------ Data for review
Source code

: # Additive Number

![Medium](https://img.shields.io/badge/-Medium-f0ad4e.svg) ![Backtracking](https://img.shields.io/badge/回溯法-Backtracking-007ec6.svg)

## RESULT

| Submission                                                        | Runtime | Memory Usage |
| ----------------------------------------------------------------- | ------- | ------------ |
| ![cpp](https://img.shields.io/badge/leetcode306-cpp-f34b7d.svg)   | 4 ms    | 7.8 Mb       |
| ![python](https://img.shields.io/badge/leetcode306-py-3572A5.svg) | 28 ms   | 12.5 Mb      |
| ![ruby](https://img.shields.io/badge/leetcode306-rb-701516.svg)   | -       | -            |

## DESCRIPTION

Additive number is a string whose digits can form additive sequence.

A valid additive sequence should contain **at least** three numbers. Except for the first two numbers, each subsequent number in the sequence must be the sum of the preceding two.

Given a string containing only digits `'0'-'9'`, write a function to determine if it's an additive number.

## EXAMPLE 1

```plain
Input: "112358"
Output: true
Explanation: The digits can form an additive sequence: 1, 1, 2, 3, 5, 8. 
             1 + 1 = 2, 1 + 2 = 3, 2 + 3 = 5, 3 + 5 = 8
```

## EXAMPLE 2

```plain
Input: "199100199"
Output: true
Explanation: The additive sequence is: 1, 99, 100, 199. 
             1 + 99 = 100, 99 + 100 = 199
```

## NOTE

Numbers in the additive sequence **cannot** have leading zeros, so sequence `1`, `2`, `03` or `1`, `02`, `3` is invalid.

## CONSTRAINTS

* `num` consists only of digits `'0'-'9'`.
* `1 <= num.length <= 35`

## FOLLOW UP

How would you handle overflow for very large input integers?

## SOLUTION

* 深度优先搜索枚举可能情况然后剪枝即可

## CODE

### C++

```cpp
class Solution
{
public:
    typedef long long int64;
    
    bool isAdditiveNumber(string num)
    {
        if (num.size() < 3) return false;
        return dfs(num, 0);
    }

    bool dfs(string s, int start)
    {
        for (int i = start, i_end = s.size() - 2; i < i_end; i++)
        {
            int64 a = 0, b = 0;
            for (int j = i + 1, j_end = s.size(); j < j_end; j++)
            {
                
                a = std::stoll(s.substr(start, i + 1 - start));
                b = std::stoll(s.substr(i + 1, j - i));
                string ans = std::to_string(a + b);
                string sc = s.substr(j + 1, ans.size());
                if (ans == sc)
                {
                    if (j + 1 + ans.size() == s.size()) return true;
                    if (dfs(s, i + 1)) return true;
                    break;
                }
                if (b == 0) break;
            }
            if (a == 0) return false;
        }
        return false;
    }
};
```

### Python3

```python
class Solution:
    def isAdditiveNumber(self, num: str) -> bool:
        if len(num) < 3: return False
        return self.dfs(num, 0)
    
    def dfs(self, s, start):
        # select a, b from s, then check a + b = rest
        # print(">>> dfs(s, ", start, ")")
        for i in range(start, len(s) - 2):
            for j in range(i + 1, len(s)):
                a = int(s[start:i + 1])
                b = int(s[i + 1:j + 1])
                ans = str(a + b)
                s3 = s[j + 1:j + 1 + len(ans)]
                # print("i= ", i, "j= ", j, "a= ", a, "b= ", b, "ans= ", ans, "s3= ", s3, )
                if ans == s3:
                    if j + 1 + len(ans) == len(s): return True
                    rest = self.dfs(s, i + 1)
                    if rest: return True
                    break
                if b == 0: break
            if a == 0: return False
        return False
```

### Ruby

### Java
------------
Exercise instructions: Retype all of the data shown above, word for word.

Written response:
Source code

: # Additive Number

![Medium](https://img.shields.io/badge/-Medium-f0ad4e.svg) ![Backtracking](https://img.shields.io/badge/回溯法-Backtracking-007ec6.svg)

## RESULT

| Submission                                                        | Runtime | Memory Usage |
| ----------------------------------------------------------------- | ------- | ------------ |
| ![cpp](https://img.shields.io/badge/leetcode306-cpp-f34b7d.svg)   | 4 ms    | 7.8 Mb       |
| ![python](https://img.shields.io/badge/leetcode306-py-3572A5.svg) | 28 ms   | 12.5 Mb      |
| ![ruby](https://img.shields.io/badge/leetcode306-rb-701516.svg)   | -       | -            |

## DESCRIPTION

Additive number is a string whose digits can form additive sequence.

A valid additive sequence should contain **at least** three numbers. Except for the first two numbers, each subsequent number in the sequence must be the sum of the preceding two.

Given a string containing only digits `'0'-'9'`, write a function to determine if it's an additive number.

## EXAMPLE 1

```plain
Input: "112358"
Output: true
Explanation: The digits can form an additive sequence: 1, 1, 2, 3, 5, 8. 
             1 + 1 = 2, 1 + 2 = 3, 2 + 3 = 5, 3 + 5 = 8
```

## EXAMPLE 2

```plain
Input: "199100199"
Output: true
Explanation: The additive sequence is: 1, 99, 100, 199. 
             1 + 99 = 100, 99 + 100 = 199
```

## NOTE

Numbers in the additive sequence **cannot** have leading zeros, so sequence `1`, `2`, `03` or `1`, `02`, `3` is invalid.

## CONSTRAINTS

* `num` consists only of digits `'0'-'9'`.
* `1 <= num.length <= 35`

## FOLLOW UP

How would you handle overflow for very large input integers?

## SOLUTION

* 深度优先搜索枚举可能情况然后剪枝即可

## CODE

### C++

```cpp
class Solution
{
public:
    typedef long long int64;
    
    bool isAdditiveNumber(string num)
    {
        if (num.size() < 3) return false;
        return dfs(num, 0);
    }

    bool dfs(string s, int start)
    {
        for (int i = start, i_end = s.size() - 2; i < i_end; i++)
        {
            int64 a = 0, b = 0;
            for (int j = i + 1, j_end = s.size(); j < j_end; j++)
            {
                
                a = std::stoll(s.substr(start, i + 1 - start));
                b = std::stoll(s.substr(i + 1, j - i));
                string ans = std::to_string(a + b);
                string sc = s.substr(j + 1, ans.size());
                if (ans == sc)
                {
                    if (j + 1 + ans.size() == s.size()) return true;
                    if (dfs(s, i + 1)) return true;
                    break;
                }
                if (b == 0) break;
            }
            if (a == 0) return false;
        }
        return false;
    }
};
```

### Python3

```python
class Solution:
    def isAdditiveNumber(self, num: str) -> bool:
        if len(num) < 3: return False
        return self.dfs(num, 0)
    
    def dfs(self, s, start):
        # select a, b from s, then check a + b = rest
        # print(">>> dfs(s, ", start, ")")
        for i in range(start, len(s) - 2):
            for j in range(i + 1, len(s)):
                a = int(s[start:i + 1])
                b = int(s[i + 1:j + 1])
                ans = str(a + b)
                s3 = s[j + 1:j + 1 + len(ans)]
                # print("i= ", i, "j= ", j, "a= ", a, "b= ", b, "ans= ", ans, "s3= ", s3, )
                if ans == s3:
                    if j + 1 + len(ans) == len(s): return True
                    rest = self.dfs(s, i + 1)
                    if rest: return True
                    break
                if b == 0: break
            if a == 0: return False
        return False
```

### Ruby

### Java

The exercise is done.